Materials provided —

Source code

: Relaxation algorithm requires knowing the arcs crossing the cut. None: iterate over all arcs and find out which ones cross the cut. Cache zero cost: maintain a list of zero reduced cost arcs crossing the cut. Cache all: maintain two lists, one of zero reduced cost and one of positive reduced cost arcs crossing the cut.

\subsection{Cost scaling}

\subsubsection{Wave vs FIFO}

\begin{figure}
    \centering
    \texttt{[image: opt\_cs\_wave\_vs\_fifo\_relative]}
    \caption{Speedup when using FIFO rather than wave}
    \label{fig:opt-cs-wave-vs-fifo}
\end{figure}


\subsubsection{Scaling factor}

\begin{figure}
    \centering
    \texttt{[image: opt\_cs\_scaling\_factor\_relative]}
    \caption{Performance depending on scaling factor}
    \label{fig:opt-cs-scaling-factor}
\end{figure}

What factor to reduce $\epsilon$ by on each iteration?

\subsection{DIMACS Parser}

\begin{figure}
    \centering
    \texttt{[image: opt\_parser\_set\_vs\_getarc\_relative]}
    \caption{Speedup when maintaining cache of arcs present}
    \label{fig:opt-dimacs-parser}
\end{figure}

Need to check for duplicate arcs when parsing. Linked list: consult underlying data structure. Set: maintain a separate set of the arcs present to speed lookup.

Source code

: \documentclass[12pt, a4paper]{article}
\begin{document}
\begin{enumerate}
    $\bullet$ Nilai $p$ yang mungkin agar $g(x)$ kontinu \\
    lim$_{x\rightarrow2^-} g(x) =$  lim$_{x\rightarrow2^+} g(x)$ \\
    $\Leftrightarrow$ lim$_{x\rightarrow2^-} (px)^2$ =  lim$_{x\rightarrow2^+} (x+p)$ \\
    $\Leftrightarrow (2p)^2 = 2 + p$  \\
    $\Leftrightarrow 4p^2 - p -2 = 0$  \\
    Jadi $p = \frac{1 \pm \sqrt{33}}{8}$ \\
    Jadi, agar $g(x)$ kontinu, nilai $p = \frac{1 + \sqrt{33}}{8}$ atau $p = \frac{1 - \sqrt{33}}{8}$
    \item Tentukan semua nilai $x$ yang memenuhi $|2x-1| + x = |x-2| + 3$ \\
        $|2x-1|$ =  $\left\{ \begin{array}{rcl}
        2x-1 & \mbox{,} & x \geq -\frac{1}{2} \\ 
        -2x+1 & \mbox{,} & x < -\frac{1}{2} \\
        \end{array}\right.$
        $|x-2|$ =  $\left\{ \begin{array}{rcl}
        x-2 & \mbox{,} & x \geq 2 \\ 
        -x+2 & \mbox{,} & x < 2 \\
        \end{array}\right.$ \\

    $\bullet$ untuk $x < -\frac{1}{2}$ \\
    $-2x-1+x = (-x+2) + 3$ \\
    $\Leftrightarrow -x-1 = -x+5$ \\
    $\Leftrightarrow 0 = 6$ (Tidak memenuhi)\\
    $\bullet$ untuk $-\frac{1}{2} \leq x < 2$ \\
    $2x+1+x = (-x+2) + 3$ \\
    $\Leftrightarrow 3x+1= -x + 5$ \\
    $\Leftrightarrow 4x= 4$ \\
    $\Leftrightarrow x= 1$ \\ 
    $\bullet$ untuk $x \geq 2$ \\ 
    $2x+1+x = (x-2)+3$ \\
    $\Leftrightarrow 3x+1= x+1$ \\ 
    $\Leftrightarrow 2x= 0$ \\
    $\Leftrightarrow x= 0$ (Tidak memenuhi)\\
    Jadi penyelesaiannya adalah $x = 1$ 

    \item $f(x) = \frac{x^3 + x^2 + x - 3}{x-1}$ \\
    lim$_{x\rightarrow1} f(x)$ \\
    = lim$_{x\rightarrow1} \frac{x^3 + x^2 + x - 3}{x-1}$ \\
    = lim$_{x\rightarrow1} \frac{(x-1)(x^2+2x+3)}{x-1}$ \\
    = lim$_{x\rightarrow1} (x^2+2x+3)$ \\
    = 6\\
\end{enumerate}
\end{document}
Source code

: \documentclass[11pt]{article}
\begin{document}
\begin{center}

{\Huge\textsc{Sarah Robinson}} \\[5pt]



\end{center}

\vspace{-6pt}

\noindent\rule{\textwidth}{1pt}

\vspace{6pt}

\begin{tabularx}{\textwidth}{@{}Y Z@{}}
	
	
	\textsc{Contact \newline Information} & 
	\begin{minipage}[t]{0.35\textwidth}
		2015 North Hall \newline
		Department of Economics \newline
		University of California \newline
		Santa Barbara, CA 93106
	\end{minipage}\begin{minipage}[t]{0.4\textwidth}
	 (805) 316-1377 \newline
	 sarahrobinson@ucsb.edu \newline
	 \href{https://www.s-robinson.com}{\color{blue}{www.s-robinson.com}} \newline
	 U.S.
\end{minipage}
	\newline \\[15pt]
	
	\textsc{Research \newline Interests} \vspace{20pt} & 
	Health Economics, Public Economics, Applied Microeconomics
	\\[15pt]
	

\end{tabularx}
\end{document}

Exercise requirements — Look through the entries. Copy out each line with "sqrt" in it.

Written reply —
    Jadi $p = \frac{1 \pm \sqrt{33}}{8}$ \\
    Jadi, agar $g(x)$ kontinu, nilai $p = \frac{1 + \sqrt{33}}{8}$ atau $p = \frac{1 - \sqrt{33}}{8}$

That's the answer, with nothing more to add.